DIY Lava Lamp Sensory Jars
My momma has always loved lava lamps. One year my sister and I got them for Christmas and we’d watch them all of the time. But when we got tired of them my momma moved them into the kitchen so she could enjoy. Even recently I saw that thing on and it’s very, very old these days! 🙂
I’m all about sensory things for kids. Sensory play is great and visually stimulating things are a great way to keep the kids busy and their minds going. Put one of these down in front of a kid and watch them be amazed for a good long while. Some of them will even find shapes and interesting things inside of the colored blobs and bubbles dancing around. And still others will turn into little scientists trying to determine what shaking and turning at different speeds and whatnot will do to the results of the colors settling.
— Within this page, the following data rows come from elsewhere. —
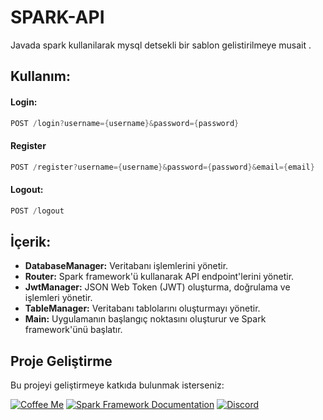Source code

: # SPARK-API
Javada spark kullanilarak mysql detsekli bir sablon gelistirilmeye musait .


## Kullanım:

 #### Login:
```Java
POST /login?username={username}&password={password}
```

 #### Register
```Java
POST /register?username={username}&password={password}&email={email}
```

 #### Logout:
```Java
POST /logout
```


## İçerik:

- **DatabaseManager:** Veritabanı işlemlerini yönetir.
- **Router:** Spark framework'ü kullanarak API endpoint'lerini yönetir.
- **JwtManager:** JSON Web Token (JWT) oluşturma, doğrulama ve işlemleri yönetir.
- **TableManager:** Veritabanı tablolarını oluşturmayı yönetir.
- **Main:** Uygulamanın başlangıç noktasını oluşturur ve Spark framework'ünü başlatır.

## Proje Geliştirme

Bu projeyi geliştirmeye katkıda bulunmak isterseniz:

[![Coffee Me](https://img.shields.io/badge/Coffee-Me-brown?style=flat-square)](link_to_coffee)
[![Spark Framework Documentation](https://img.shields.io/badge/Spark%20Framework-Documentation-green?style=flat-square)](link_to_spark_docs)
[![Discord](https://img.shields.io/badge/Discord-Join-blue?style=flat-square)](link_to_discord)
And this project is super cheap and super inexpensive.
For this project you will need:
- Bottles, glass or plastic
- Food coloring
- Vegetable oil
I found these sparkling water bottles and since I have a sparkling water drinker in the house it seemed like fate that they be my DIY lava lamps. Now, I got too impatient and didn’t actually let him drink the water but it sounded fizzy and fab 🙂
Using a razor blade or other scraper remove the painted on lettering. Be very careful!
Put a small amount of water in the bottom of your jar, less than an inch.
Add food coloring of your choice.
And fill nearly to the top with vegetable oil.
And the fun has already begun!
Add on the lid and allow the bubbles to settle to the bottom.
Now as an experiment I added about an inch and a quarter of colored liquid and less vegetable oil to my second.
It wound up being way too much going on to even see what was happening.
And turned again when about half settled it was completely impossible to see much of anything really.
Adding more oil did help but it was still too busy.You need just a very tiny amount of water and food coloring to get the best impact. I wound up throwing the oil out and starting over which seemed such a shame to get the results you see above instead.
Now after a good 2 weeks of being played with (for real) the oil started to get murky. The one on the left was played with a lot where it was turned and turned and turned without things settling in between. It seemed to get murky much quicker than the one on the right.
You can still see what’s going down but the cloudiness does have a definite effect on the visibility.
In the end, I used one 48 ounce bottle of vegetable for $2.32 for 2 lamps. These aren’t as pretty as they were but I bet they can get another week or two of use out of them. To empty them and make new would be very inexpensive so you could conceivably change them out often or turn them more gently for better, cleaner oil in the long run.